DIRECTIONS » Pick out all lines of the entries that include the word "true" and copy them.

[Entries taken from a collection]

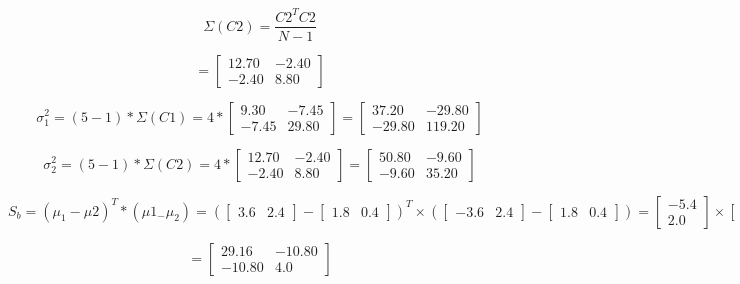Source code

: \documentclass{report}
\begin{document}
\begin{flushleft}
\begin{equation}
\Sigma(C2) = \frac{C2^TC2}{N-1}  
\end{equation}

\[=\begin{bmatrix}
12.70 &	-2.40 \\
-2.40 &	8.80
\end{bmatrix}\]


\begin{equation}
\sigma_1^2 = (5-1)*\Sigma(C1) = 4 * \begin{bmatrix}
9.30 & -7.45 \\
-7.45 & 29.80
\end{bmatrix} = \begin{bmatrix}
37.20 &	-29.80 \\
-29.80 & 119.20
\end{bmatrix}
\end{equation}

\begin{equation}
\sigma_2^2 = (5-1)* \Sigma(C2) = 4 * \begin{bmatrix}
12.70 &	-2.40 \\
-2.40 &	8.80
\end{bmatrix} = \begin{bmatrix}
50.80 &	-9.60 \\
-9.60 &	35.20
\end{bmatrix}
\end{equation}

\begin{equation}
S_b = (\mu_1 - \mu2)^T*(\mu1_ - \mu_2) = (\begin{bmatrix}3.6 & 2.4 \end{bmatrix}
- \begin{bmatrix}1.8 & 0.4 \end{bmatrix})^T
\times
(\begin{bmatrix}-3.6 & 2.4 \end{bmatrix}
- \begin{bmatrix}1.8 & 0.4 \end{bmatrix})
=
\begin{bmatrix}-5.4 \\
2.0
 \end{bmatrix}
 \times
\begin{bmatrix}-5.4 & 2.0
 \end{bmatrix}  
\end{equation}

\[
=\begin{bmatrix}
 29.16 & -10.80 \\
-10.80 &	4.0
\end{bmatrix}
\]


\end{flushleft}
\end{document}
...
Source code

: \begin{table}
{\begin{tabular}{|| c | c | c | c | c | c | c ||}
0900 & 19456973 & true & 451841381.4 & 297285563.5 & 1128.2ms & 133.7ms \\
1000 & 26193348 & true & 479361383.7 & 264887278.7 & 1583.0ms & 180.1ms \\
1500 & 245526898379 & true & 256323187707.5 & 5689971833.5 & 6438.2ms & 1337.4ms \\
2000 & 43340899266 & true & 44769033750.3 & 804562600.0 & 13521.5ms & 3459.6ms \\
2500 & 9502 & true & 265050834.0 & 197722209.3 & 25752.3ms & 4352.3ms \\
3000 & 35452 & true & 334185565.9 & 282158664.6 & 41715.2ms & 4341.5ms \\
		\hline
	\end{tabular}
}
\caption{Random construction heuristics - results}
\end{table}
...
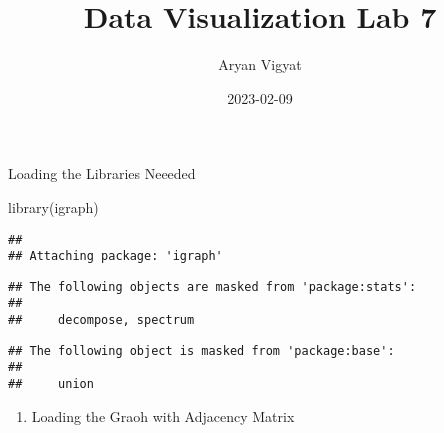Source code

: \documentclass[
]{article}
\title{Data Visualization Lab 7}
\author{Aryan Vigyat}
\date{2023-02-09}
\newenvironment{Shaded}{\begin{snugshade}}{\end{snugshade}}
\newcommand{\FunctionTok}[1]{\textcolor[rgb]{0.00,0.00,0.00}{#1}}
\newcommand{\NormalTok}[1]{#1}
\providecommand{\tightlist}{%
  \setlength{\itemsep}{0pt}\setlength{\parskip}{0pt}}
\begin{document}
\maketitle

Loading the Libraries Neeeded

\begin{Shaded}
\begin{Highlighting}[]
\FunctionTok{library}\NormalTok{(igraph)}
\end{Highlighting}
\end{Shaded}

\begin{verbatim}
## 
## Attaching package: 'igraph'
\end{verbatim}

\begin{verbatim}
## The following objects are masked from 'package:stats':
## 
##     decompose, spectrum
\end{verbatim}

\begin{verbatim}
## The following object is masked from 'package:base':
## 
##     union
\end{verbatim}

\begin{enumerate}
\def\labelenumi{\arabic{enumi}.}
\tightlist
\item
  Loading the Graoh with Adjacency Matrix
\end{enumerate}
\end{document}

RESULT OF THIS EXERCISE »
0900 & 19456973 & true & 451841381.4 & 297285563.5 & 1128.2ms & 133.7ms \\
1000 & 26193348 & true & 479361383.7 & 264887278.7 & 1583.0ms & 180.1ms \\
1500 & 245526898379 & true & 256323187707.5 & 5689971833.5 & 6438.2ms & 1337.4ms \\
2000 & 43340899266 & true & 44769033750.3 & 804562600.0 & 13521.5ms & 3459.6ms \\
2500 & 9502 & true & 265050834.0 & 197722209.3 & 25752.3ms & 4352.3ms \\
3000 & 35452 & true & 334185565.9 & 282158664.6 & 41715.2ms & 4341.5ms \\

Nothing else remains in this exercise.